▸ **Your assignment**:
Whichever lines include the word "between", copy them as they appear in the data.

Collected data
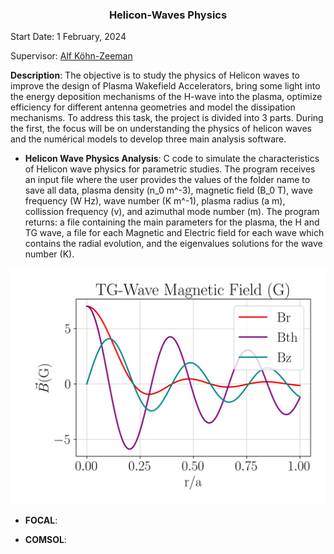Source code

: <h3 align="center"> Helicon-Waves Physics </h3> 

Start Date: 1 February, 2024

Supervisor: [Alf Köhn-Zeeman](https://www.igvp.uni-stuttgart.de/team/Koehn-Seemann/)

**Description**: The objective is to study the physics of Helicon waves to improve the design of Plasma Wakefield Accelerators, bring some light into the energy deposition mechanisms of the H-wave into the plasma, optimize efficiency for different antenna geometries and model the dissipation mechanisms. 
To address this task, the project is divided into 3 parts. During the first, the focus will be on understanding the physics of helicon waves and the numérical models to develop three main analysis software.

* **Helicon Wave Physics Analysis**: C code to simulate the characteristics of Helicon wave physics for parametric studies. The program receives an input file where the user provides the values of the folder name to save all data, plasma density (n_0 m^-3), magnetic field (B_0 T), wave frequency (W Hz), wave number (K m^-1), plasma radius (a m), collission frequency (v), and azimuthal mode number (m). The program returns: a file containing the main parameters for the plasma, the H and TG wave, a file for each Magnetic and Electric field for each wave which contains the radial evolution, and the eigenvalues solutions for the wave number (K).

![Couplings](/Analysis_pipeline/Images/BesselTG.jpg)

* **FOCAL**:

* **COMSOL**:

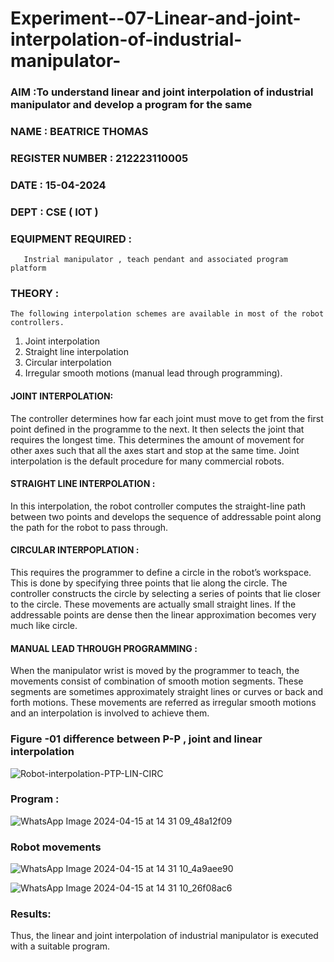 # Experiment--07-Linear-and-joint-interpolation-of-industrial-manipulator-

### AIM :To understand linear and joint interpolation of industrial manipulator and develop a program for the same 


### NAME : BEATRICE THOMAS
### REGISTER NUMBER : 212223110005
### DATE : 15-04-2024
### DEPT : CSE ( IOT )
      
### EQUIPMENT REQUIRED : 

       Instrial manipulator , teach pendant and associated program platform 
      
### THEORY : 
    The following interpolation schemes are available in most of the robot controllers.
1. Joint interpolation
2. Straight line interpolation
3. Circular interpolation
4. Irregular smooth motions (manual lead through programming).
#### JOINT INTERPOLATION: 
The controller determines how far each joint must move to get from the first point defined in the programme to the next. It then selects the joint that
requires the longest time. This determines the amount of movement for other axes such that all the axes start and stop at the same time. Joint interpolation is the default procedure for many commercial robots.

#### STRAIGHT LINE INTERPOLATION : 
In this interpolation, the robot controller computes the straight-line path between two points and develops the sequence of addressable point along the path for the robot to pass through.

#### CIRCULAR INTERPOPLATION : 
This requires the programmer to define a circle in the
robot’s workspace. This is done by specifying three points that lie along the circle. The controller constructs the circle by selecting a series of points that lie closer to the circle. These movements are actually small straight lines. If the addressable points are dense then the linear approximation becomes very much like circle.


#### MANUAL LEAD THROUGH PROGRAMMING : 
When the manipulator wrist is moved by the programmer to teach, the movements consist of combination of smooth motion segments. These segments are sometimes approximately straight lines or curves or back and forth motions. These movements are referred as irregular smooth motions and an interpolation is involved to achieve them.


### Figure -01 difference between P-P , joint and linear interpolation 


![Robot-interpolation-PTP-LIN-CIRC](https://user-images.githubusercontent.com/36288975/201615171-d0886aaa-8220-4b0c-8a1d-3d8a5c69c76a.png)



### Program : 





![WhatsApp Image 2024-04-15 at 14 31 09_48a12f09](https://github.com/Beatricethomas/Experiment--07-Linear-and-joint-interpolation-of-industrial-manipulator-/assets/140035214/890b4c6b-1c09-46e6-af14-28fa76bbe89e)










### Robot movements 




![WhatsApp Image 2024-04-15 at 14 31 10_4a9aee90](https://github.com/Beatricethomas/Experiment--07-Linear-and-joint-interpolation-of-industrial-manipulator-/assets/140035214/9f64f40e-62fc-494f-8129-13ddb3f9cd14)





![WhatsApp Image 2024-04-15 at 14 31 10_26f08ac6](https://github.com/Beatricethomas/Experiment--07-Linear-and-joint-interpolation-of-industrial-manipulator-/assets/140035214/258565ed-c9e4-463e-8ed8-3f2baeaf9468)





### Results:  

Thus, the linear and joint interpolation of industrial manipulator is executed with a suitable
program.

▸ **Output for this exercise**:
In this interpolation, the robot controller computes the straight-line path between two points and develops the sequence of addressable point along the path for the robot to pass through.
### Figure -01 difference between P-P , joint and linear interpolation 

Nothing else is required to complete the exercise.